I thought this was interesting.

Surprise Ingredients In Fast Food

It goes over some stuff that you might want to know about if you eat a lot of fast food.


----------



## banjobama (Oct 28, 2008)

That sucks but... really it's not surprising.


----------



## ohnna-lee (Oct 28, 2008)

eww!!! I just had In N Out and Carls Jr the other day and was prepared to start doing the burger again.... ewww! Back to real food. eewwww just wrong, treat us like lab rats why don't you!

That $6 burger was so freaking yummy though.... what's in it? What did I just put in my system? Barfs, whoops too late I guess.


----------



## NutMeg (Oct 28, 2008)

Yeah it doesn't really surprise me. I just thought it might be useful for others to look through.


----------



## blindpassion (Oct 28, 2008)

Thank-fully I don't eat at any of those places 
	

	
	
		
		

		
		
	


	



Only subway about once a month, and I don't eat meat, so the MSG in the subway meat doesn't concern me.


----------



## NatalieMT (Oct 30, 2008)

So glad I'm a a vegetarian and a coeliac right now! Because I just can't eat in any of these places because there is nothing for me to eat. Makes the decision an easy one!


----------



## nunu (Oct 30, 2008)

Thanks for sharing. I knew that popular fast food places put certain ingredients in foods. I didn't know it was this bad that even Subway which i thought was really healthy turns out to be no so healthy. 

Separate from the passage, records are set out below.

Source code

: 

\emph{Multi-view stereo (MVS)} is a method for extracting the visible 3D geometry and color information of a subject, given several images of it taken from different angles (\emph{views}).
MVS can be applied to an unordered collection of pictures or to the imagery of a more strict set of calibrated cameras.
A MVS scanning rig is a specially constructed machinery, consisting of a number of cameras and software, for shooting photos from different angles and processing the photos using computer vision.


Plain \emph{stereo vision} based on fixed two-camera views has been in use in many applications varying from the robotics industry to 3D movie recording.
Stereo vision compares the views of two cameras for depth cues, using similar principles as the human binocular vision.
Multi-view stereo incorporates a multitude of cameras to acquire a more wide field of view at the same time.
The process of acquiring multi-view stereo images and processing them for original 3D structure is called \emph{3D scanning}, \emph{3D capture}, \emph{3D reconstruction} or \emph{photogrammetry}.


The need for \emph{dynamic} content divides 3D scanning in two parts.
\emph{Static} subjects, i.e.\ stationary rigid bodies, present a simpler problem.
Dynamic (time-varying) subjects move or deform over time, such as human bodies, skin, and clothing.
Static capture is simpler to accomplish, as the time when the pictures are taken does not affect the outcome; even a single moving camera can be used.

My cousin refuses to eat junk food like mcdonalds or burger king so she resorts to subway often now i'm sure if she finds out about it she wouldn't eat there.


----------



## NutMeg (Oct 30, 2008)

I won't say that I never eat food that I haven't cooked, because I do go out for supper with friends every couple weeks. To a nice restaurant. However I pick up some fast food very very rarely, think once every six months. I do believe that moderation is the key. 95% of what I eat was prepared by me from scratch, so I don't feel bad about giving in to my bi-annual McDonald's craving. I do think it's something we all need to be aware of.


----------



## ohnna-lee (Oct 31, 2008)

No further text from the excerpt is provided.